> REQUIRED WORK
Exactly retype the lines from the top of the data through the line containing "incentivized competitive debate.", leaving out every picture.

> DATASET EXTRACT
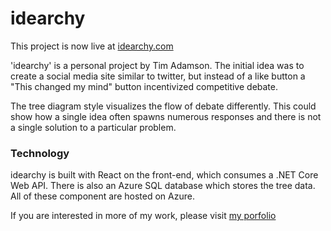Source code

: # idearchy

This project is now live at [idearchy.com](https://idearchy.com)

'idearchy' is a personal project by Tim Adamson. The initial idea was to create a social media site similar to twitter, but instead of a like button a "This changed my mind" button incentivized competitive debate.

The tree diagram style visualizes the flow of debate differently. This could show how a single idea often spawns numerous responses and there is not a single solution to a particular problem.

### Technology

idearchy is built with React on the front-end, which consumes a .NET Core Web API. There is also an Azure SQL database which stores the tree data. All of these component are hosted on Azure.


If you are interested in more of my work, please visit [my porfolio](https://timothyadamson.com)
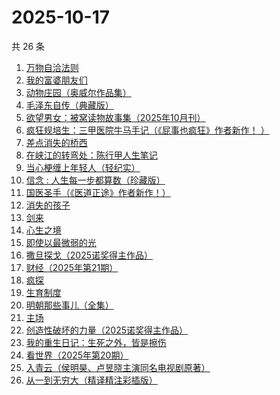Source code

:# 2025-10-17

共 26 条

<!-- BEGIN WEREAD -->
<!-- 最后更新时间 2025-10-17 10:17:33 +0800 -->
1. [万物自洽法则](https://weread.qq.com/web/bookDetail/00f32030813aba87ag018f6c)
1. [我的富婆朋友们](https://weread.qq.com/web/bookDetail/ed132f90813aba7efg0129b7)
1. [动物庄园（奥威尔作品集）](https://weread.qq.com/web/bookDetail/dc432dd059c805dc4045f8a)
1. [毛泽东自传（典藏版）](https://weread.qq.com/web/bookDetail/80432c80813aba8d8g014be1)
1. [欲望男女：被窝读物故事集（2025年10月刊）](https://weread.qq.com/web/bookDetail/a49326d0813aba81ag014c2f)
1. [疯狂规培生：三甲医院牛马手记（《屁事也疯狂》作者新作！ ）](https://weread.qq.com/web/bookDetail/ef332170813aba876g011d57)
1. [差点消失的桥西](https://weread.qq.com/web/bookDetail/ee532b40813aba80fg0195f5)
1. [在峡江的转弯处：陈行甲人生笔记](https://weread.qq.com/web/bookDetail/bca326a0813ab8f5ag016fc1)
1. [当心梗缠上年轻人（轻纪实）](https://weread.qq.com/web/bookDetail/aed32e20813aba839g017ff1)
1. [信念 : 人生每一步都算数（珍藏版）](https://weread.qq.com/web/bookDetail/9e1326b0813ab8736g0119ec)
1. [国医圣手（《医道正途》作者新作！）](https://weread.qq.com/web/bookDetail/86932020813aba4f4g0151b2)
1. [消失的孩子](https://weread.qq.com/web/bookDetail/19e325f0813aba772g01570e)
1. [剑来](https://weread.qq.com/web/bookDetail/8e5326b07153adcf8e53d42)
1. [心生之境](https://weread.qq.com/web/bookDetail/10832c50813aba725g015d08)
1. [即使以最微弱的光](https://weread.qq.com/web/bookDetail/4de324d0813aba828g011721)
1. [撒旦探戈（2025诺奖得主作品）](https://weread.qq.com/web/bookDetail/657323107171e29b657dacd)
1. [财经（2025年第21期）](https://weread.qq.com/web/bookDetail/cb532f50813aba87cg0124c8)
1. [疯探](https://weread.qq.com/web/bookDetail/09232490813ab9ec2g0158fc)
1. [生育制度](https://weread.qq.com/web/bookDetail/f9132af07165a293f91a6ec)
1. [明朝那些事儿（全集）](https://weread.qq.com/web/bookDetail/a57325c05c8ed3a57224187)
1. [主场](https://weread.qq.com/web/bookDetail/4b0327d0813aba12ag0167ed)
1. [创造性破坏的力量（2025诺奖得主作品）](https://weread.qq.com/web/bookDetail/66832980727b29976689474)
1. [我的重生日记：生死之外，皆是擦伤](https://weread.qq.com/web/bookDetail/d7432640813ab9560g013cc5)
1. [看世界（2025年第20期）](https://weread.qq.com/web/bookDetail/fae325f0813aba86dg012e02)
1. [入青云（侯明昊、卢昱晓主演同名电视剧原著）](https://weread.qq.com/web/bookDetail/b0e32480728a9c63b0e69aa)
1. [从一到无穷大（精译精注彩插版）](https://weread.qq.com/web/bookDetail/ccd32570813ab9f1ag018737)
<!-- END WEREAD -->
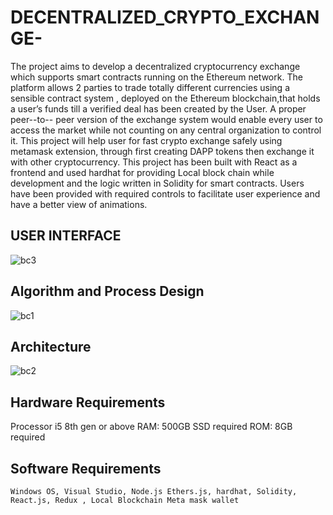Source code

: # DECENTRALIZED_CRYPTO_EXCHANGE-

The project aims to develop a decentralized cryptocurrency exchange which supports  smart contracts running on the Ethereum network. The platform allows 2 parties to trade totally different currencies using a sensible contract system , deployed on the Ethereum blockchain,that holds a user’s funds till a verified deal has been created by the User. A  proper peer--to-- peer version of the exchange system would enable every user to access the  market while not counting on any central organization to control it. This project will help  user for fast crypto exchange safely using metamask extension, through first creating 
DAPP tokens then exchange it with other cryptocurrency. This project has been built with React as a frontend and used hardhat for providing Local block chain while development  and the logic written in Solidity for smart contracts. Users have been provided with required  controls to facilitate user experience and have a better view of animations. 



## USER INTERFACE
![bc3](https://github.com/deven1003/DECENTRALIZED_CRYPTO_EXCHANGE-/assets/89897347/8c7b2dca-e1dc-4652-b62c-d22056816cff)

## Algorithm and Process Design
![bc1](https://github.com/deven1003/DECENTRALIZED_CRYPTO_EXCHANGE-/assets/89897347/78e23940-1dcc-408e-a108-9c35074f4fb6)

## Architecture
![bc2](https://github.com/deven1003/DECENTRALIZED_CRYPTO_EXCHANGE-/assets/89897347/2fb4306c-cffe-4031-87f4-373b1307c47e)


## Hardware Requirements
   Processor i5 8th gen or above
   RAM: 500GB SSD required 
   ROM: 8GB required 

## Software Requirements
    Windows OS, Visual Studio, Node.js Ethers.js, hardhat, Solidity,  
    React.js, Redux , Local Blockchain Meta mask wallet


    
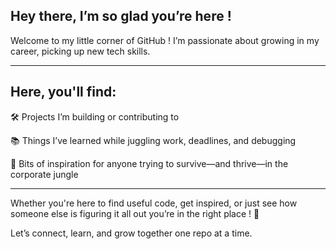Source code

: ## Hey there, I’m so glad you’re here !


Welcome to my little corner of GitHub !
I’m passionate about growing in my career, picking up new tech skills.

----------------------------------------------------------------------------- 


## Here, you'll find:

🛠️ Projects I’m building or contributing to

📚 Things I’ve learned while juggling work, deadlines, and debugging

🌱 Bits of inspiration for anyone trying to survive—and thrive—in the corporate jungle

----------------------------------------------------------------------------------

Whether you're here to find useful code, get inspired, or just see how someone else is figuring it all out you’re in the right place ! 🫶

Let’s connect, learn, and grow together one repo at a time.

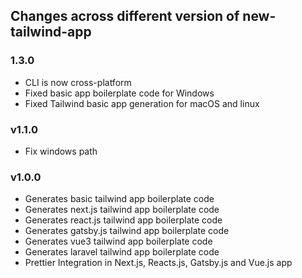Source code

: ## Changes across different version of new-tailwind-app

### 1.3.0

- CLI is now cross-platform
- Fixed basic app boilerplate code for Windows
- Fixed Tailwind basic app generation for macOS and linux

### v1.1.0

- Fix windows path

### v1.0.0

- Generates basic tailwind app boilerplate code
- Generates next.js tailwind app boilerplate code
- Generates react.js tailwind app boilerplate code
- Generates gatsby.js tailwind app boilerplate code
- Generates vue3 tailwind app boilerplate code
- Generates laravel tailwind app boilerplate code
- Prettier Integration in Next.js, Reacts.js, Gatsby.js and Vue.js app
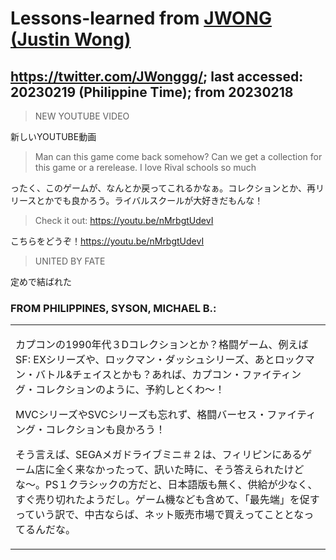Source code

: # Lessons-learned from [JWONG (Justin Wong)](https://twitter.com/JWonggg?ref_src=twsrc%5Egoogle%7Ctwcamp%5Eserp%7Ctwgr%5Eauthor)

## https://twitter.com/JWonggg/; last accessed: 20230219 (Philippine Time); from 20230218

> NEW YOUTUBE VIDEO 

新しいYOUTUBE動画

> Man can this game come back somehow? Can we get a collection for this game or a rerelease. I love Rival schools so much 

ったく、このゲームが、なんとか戻ってこれるかなぁ。コレクションとか、再リリースとかでも良かろう。ライバルスクールが大好きだもんな！

> Check it out: https://youtu.be/nMrbgtUdevI 

こちらをどうぞ！https://youtu.be/nMrbgtUdevI 

> UNITED BY FATE

定めで結ばれた


### FROM PHILIPPINES, SYSON, MICHAEL B.:

   <table>
 <tr><td>
   
カプコンの1990年代３Dコレクションとか？格闘ゲーム、例えばSF: EXシリーズや、ロックマン・ダッシュシリーズ、あとロックマン・バトル&チェイスとかも？あれば、カプコン・ファイティング・コレクションのように、予約しとくわ〜！

MVCシリーズやSVCシリーズも忘れず、格闘バーセス・ファイティング・コレクションも良かろう！

そう言えば、SEGAメガドライブミニ＃２は、フィリピンにあるゲーム店に全く来なかったって、訊いた時に、そう答えられたけどな〜。PS１クラシックの方だと、日本語版も無く、供給が少なく、すぐ売り切れたようだし。ゲーム機なども含めて、「最先端」を促すっていう訳で、中古ならば、ネット販売市場で買えってこととなってるんだな。

				
  </td></tr>
</table>

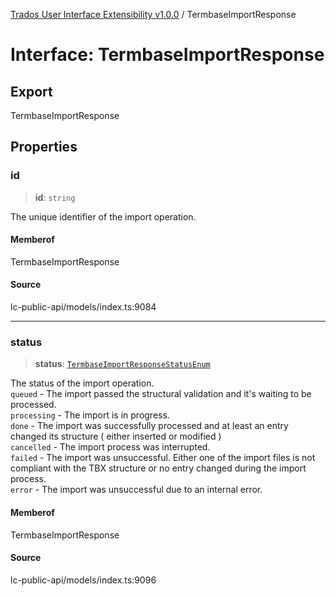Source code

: [Trados User Interface Extensibility v1.0.0](../wiki/globals) / TermbaseImportResponse

# Interface: TermbaseImportResponse

## Export

TermbaseImportResponse

## Properties

### id

> **id**: `string`

The unique identifier of the import operation.

#### Memberof

TermbaseImportResponse

#### Source

lc-public-api/models/index.ts:9084

***

### status

> **status**: [`TermbaseImportResponseStatusEnum`](../wiki/Type.TermbaseImportResponseStatusEnum)

The status of the import operation.<br>
`queued` - The import passed the structural validation and it's waiting to be processed.<br>
`processing` - The import is in progress.<br>
`done` - The import was successfully processed and at least an entry changed its structure ( either inserted or modified )<br>
`cancelled` - The import process was interrupted.<br>
`failed` - The import was unsuccessful. Either one of the import files is not compliant with the TBX structure or no entry changed during the import process.<br>
`error` - The import was unsuccessful due to an internal error.

#### Memberof

TermbaseImportResponse

#### Source

lc-public-api/models/index.ts:9096
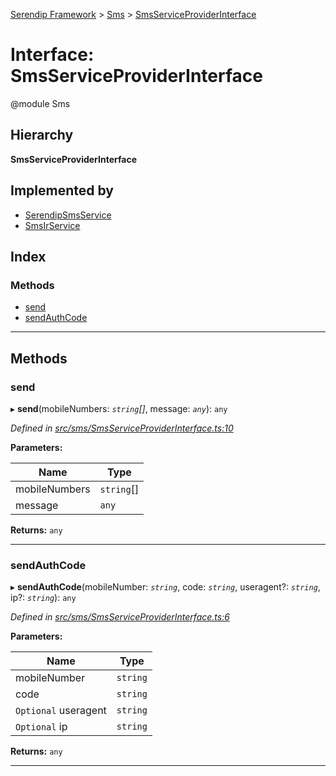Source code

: [Serendip Framework](../README.md) > [Sms](../modules/sms.md) > [SmsServiceProviderInterface](../interfaces/sms.smsserviceproviderinterface.md)

# Interface: SmsServiceProviderInterface

@module Sms

## Hierarchy

**SmsServiceProviderInterface**

## Implemented by

* [SerendipSmsService](../classes/sms.serendipsmsservice.md)
* [SmsIrService](../classes/sms.smsirservice.md)

## Index

### Methods

* [send](sms.smsserviceproviderinterface.md#send)
* [sendAuthCode](sms.smsserviceproviderinterface.md#sendauthcode)

---

## Methods

<a id="send"></a>

###  send

▸ **send**(mobileNumbers: *`string`[]*, message: *`any`*): `any`

*Defined in [src/sms/SmsServiceProviderInterface.ts:10](https://github.com/m-esm/serendip/blob/c44cfd4/src/sms/SmsServiceProviderInterface.ts#L10)*

**Parameters:**

| Name | Type |
| ------ | ------ |
| mobileNumbers | `string`[] |
| message | `any` |

**Returns:** `any`

___
<a id="sendauthcode"></a>

###  sendAuthCode

▸ **sendAuthCode**(mobileNumber: *`string`*, code: *`string`*, useragent?: *`string`*, ip?: *`string`*): `any`

*Defined in [src/sms/SmsServiceProviderInterface.ts:6](https://github.com/m-esm/serendip/blob/c44cfd4/src/sms/SmsServiceProviderInterface.ts#L6)*

**Parameters:**

| Name | Type |
| ------ | ------ |
| mobileNumber | `string` |
| code | `string` |
| `Optional` useragent | `string` |
| `Optional` ip | `string` |

**Returns:** `any`

___

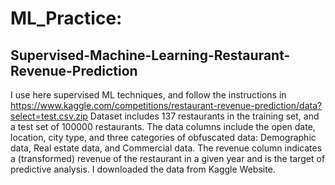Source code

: # ML_Practice:
## Supervised-Machine-Learning-Restaurant-Revenue-Prediction
I use here supervised ML techniques, and follow the instructions in https://www.kaggle.com/competitions/restaurant-revenue-prediction/data?select=test.csv.zip
Dataset includes 137 restaurants in the training set, and a test set of 100000 restaurants. The data columns include the open date, location, city type, and three categories of obfuscated data: Demographic data, Real estate data, and Commercial data. The revenue column indicates a (transformed) revenue of the restaurant in a given year and is the target of predictive analysis. 
I downloaded the data from Kaggle Website.
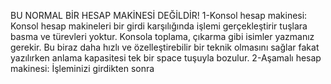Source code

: BU NORMAL BİR HESAP MAKİNESİ DEĞİLDİR!
1-Konsol hesap makinesi: Konsol hesap makineleri bir girdi karşılığında işlemi gerçekleştirir tuşlara basma ve türevleri yoktur. Konsola toplama, çıkarma gibi isimler yazmanız gerekir. Bu biraz daha hızlı ve özelleştirebilir bir teknik olmasını sağlar fakat yazılırken anlama kapasitesi tek bir space tuşuyla bozulur.
2-Aşamalı hesap makinesi: İşleminizi girdikten sonra 
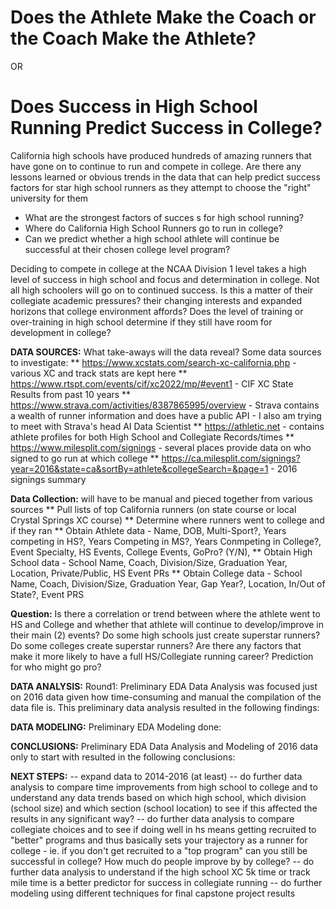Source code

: # Does the Athlete Make the Coach or the Coach Make the Athlete?
OR
# Does Success in High School Running Predict Success in College?

California high schools have produced hundreds of amazing runners that have gone on to continue to run and compete in college.  Are there any lessons learned or obvious trends in the data that can help predict success factors for star high school runners as they attempt to choose the "right" university for them
* What are the strongest factors of succes
s for high school running?
* Where do California High School Runners go to run in college?
* Can we predict whether a high school athlete will continue be successful at their chosen college level program?

Deciding to compete in college at the NCAA Division 1 level takes a high level of success in high school and focus and determination in college.  Not all high schoolers will go on to continued success.  Is this a matter of their collegiate academic pressures? their changing interests and expanded horizons that college environment affords? Does the level of training or over-training in high school determine if they still have room for development in college?  

**DATA SOURCES:** 
What take-aways will the data reveal? Some data sources to investigate: 
** https://www.xcstats.com/search-xc-california.php - various XC and track stats are kept here
** https://www.rtspt.com/events/cif/xc2022/mp/#event1 - CIF XC State Results from past 10 years
** https://www.strava.com/activities/8387865995/overview - Strava contains a wealth of runner information and does have a public API - I also am trying to meet with Strava's head AI Data Scientist
** https://athletic.net  - contains athlete profiles for both High School and Collegiate Records/times 
** https://www.milesplit.com/signings - several places provide data on who signed to go run at which college
** https://ca.milesplit.com/signings?year=2016&state=ca&sortBy=athlete&collegeSearch=&page=1 - 2016 signings summary

**Data Collection:** will have to be manual and pieced together from various sources
** Pull lists of top California runners (on state course or local Crystal Springs XC course) 
** Determine where runners went to college and if they ran
** Obtain Athlete data - Name, DOB, Multi-Sport?, Years competing in HS?, Years Competing in MS?, Years Conmpeting in College?, Event Specialty, HS Events, College Events, GoPro? (Y/N), 
** Obtain High School data - School Name, Coach, Division/Size, Graduation Year, Location, Private/Public,  HS Event PRs
** Obtain College data - School Name, Coach, Division/Size, Graduation Year, Gap Year?, Location, In/Out of State?, Event PRS

**Question:** Is there a correlation or trend between where the athlete went to HS and College and whether that athlete will continue to develop/improve in their main (2) events? Do some high schools just create superstar runners? Do some colleges create superstar runners? Are there any factors that make it more likely to have a full HS/Collegiate running career? Prediction for who might go pro?

**DATA ANALYSIS:** 
Round1: Preliminary EDA Data Analysis was focused just on 2016 data given how time-consuming and manual the compilation of the data file is.  This preliminary data analysis resulted in the following findings: 



**DATA MODELING:**
Preliminary EDA Modeling done: 


**CONCLUSIONS:**
Preliminary EDA Data Analysis and Modeling of 2016 data only to start with resulted in the following conclusions: 

**NEXT STEPS:** 
 -- expand data to 2014-2016 (at least)
 -- do further data analysis to compare time improvements from high school to college and to understand any data trends based on which high school, which division (school size) and which section (school location) to see if this affected the results in any significant way? 
 -- do further data analysis to compare collegiate choices and to see if doing well in hs means getting recruited to "better" programs and thus basically sets your trajectory as a runner for college - ie. if you don't get recruited to a "top program" can you still be successful in  college? How much do people improve by by college?
 -- do further data analysis to understand if the high school XC 5k time or track mile time is a better predictor for success in collegiate running 
 -- do further modeling using different techniques for final capstone project results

> EXERCISE SOLUTION
Source code

: # idearchy

This project is now live at [idearchy.com](https://idearchy.com)

'idearchy' is a personal project by Tim Adamson. The initial idea was to create a social media site similar to twitter, but instead of a like button a "This changed my mind" button incentivized competitive debate.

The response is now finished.